Exercise:
In the material below, list every line carrying the string "Truncate".

Dataset extract:
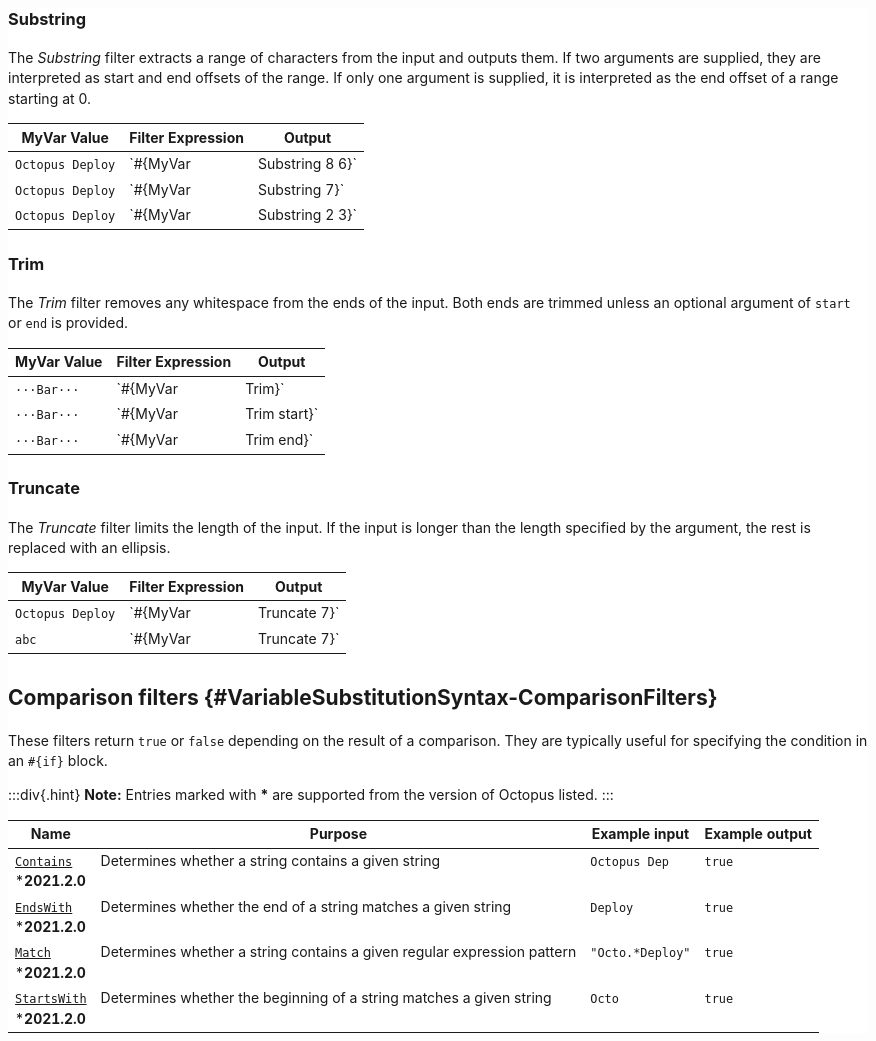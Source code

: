 
### Substring

The *Substring* filter extracts a range of characters from the input and outputs them. If two arguments are supplied, they are interpreted as start and end offsets of the range. If only one argument is supplied, it is interpreted as the end offset of a range starting at 0.

| MyVar Value      | Filter Expression          | Output    |
| ---------------- | -------------------------- | --------- |
| `Octopus Deploy` | `#{MyVar | Substring 8 6}` | `Deploy`  |
| `Octopus Deploy` | `#{MyVar | Substring 7}`   | `Octopus` |
| `Octopus Deploy` | `#{MyVar | Substring 2 3}` | `top`     |


### Trim

The *Trim* filter removes any whitespace from the ends of the input. Both ends are trimmed unless an optional argument of `start` or `end` is provided.

| MyVar Value | Filter Expression       | Output   |
| ----------- | ----------------------- | -------- |
| `···Bar···` | `#{MyVar | Trim}`       | `Bar`    |
| `···Bar···` | `#{MyVar | Trim start}` | `Bar···` |
| `···Bar···` | `#{MyVar | Trim end}`   | `···Bar` |

### Truncate

The *Truncate* filter limits the length of the input. If the input is longer than the length specified by the argument, the rest is replaced with an ellipsis.

| MyVar Value      | Filter Expression       | Output       |
| ---------------- | ----------------------- | ------------ |
| `Octopus Deploy` | `#{MyVar | Truncate 7}` | `Octopus...` |
| `abc`            | `#{MyVar | Truncate 7}` | `abc`        |

## Comparison filters {#VariableSubstitutionSyntax-ComparisonFilters}

These filters return `true` or `false` depending on the result of a comparison. They are typically useful for specifying the condition in an `#{if}` block.

:::div{.hint}
**Note:** Entries marked with **\*** are supported from the version of Octopus listed.
:::

| Name                                                                 | Purpose                                                                 | Example input    | Example output |
|----------------------------------------------------------------------|-------------------------------------------------------------------------|------------------|----------------|
| [`Contains`](#startswith-endswith-and-contains) <br/>***2021.2.0**   | Determines whether a string contains a given string                     | `Octopus Dep`    | `true`         |
| [`EndsWith`](#startswith-endswith-and-contains) <br/>***2021.2.0**   | Determines whether the end of a string matches a given string           | `Deploy`         | `true`         |
| [`Match`](#match) <br/>***2021.2.0**                                 | Determines whether a string contains a given regular expression pattern | `"Octo.*Deploy"` | `true`         |
| [`StartsWith`](#startswith-endswith-and-contains) <br/>***2021.2.0** | Determines whether the beginning of a string matches a given string     | `Octo`           | `true`         |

Task solution:
### Truncate
The *Truncate* filter limits the length of the input. If the input is longer than the length specified by the argument, the rest is replaced with an ellipsis.
| `Octopus Deploy` | `#{MyVar | Truncate 7}` | `Octopus...` |
| `abc`            | `#{MyVar | Truncate 7}` | `abc`        |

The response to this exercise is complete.